Im Bundesministerium des Inneren werden die europäischen Anstrengungen ausdrücklich begrüßt (Bundestagsdrucksache 18/5144). Das "Streben nach einer abgeschirmten, klandestinen Übermittlung von Informationen" sei in vielen Phänomen- und Kriminalitätsbereichen ein "prägendes Wesensmerkmal im Kommunikationsverhalten". Dieses hätte zum Ziel, "die staatlichen Aufklärungs- und Bekämpfungsmaßnahmen ins Leere laufen zu lassen". Für den Zugriff auf nutzerseitig verschlüsselte Kommunikation bestehe jedoch derzeit keine Rechtsgrundlage.
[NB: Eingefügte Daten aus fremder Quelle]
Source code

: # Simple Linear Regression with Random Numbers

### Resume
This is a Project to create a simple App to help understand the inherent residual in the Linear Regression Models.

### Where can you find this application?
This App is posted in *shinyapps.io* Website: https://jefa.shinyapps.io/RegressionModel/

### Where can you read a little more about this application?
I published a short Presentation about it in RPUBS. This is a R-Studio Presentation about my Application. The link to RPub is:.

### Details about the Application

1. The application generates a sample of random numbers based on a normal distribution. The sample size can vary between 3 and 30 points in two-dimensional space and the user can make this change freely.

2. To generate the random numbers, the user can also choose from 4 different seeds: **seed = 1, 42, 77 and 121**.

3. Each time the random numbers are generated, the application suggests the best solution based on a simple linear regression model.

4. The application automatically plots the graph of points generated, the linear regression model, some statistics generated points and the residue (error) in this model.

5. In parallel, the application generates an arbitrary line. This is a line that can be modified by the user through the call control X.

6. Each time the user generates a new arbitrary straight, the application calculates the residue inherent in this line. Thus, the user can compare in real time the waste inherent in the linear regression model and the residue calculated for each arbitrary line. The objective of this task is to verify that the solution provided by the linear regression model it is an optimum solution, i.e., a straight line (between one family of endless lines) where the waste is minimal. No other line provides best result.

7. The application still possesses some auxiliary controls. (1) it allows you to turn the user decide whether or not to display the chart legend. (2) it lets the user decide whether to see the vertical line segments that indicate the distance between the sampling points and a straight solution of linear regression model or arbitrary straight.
Zur Suche nach den "unterschiedlichen Bedürfnissen im Verhältnis Datenschutz zu Gefahrenabwehr und Strafverfolgung" sei deshalb "jedweder Dialog mit Internet-Diensteanbietern" zu begrüßen. Als nächsten Schritt hat die EU am 3. Dezember 2015 den offiziellen Start des "Forums der Internetdienstleister" verkündet. In der neuen Gemeinschaft organisieren sich die EU-Innenministerinnen und EU-Innenminister mit Internetkonzernen. Nach über einem Jahr Vorbereitung wird eine Zusammenarbeitsform installiert, die eine möglichst schnelle Beseitigung unliebsamer Internetinhalte ermöglichen soll. Zu den weiteren "Möglichkeiten der praktischen Zusammenarbeit" zählt der Umgang mit Verschlüsselungstechniken.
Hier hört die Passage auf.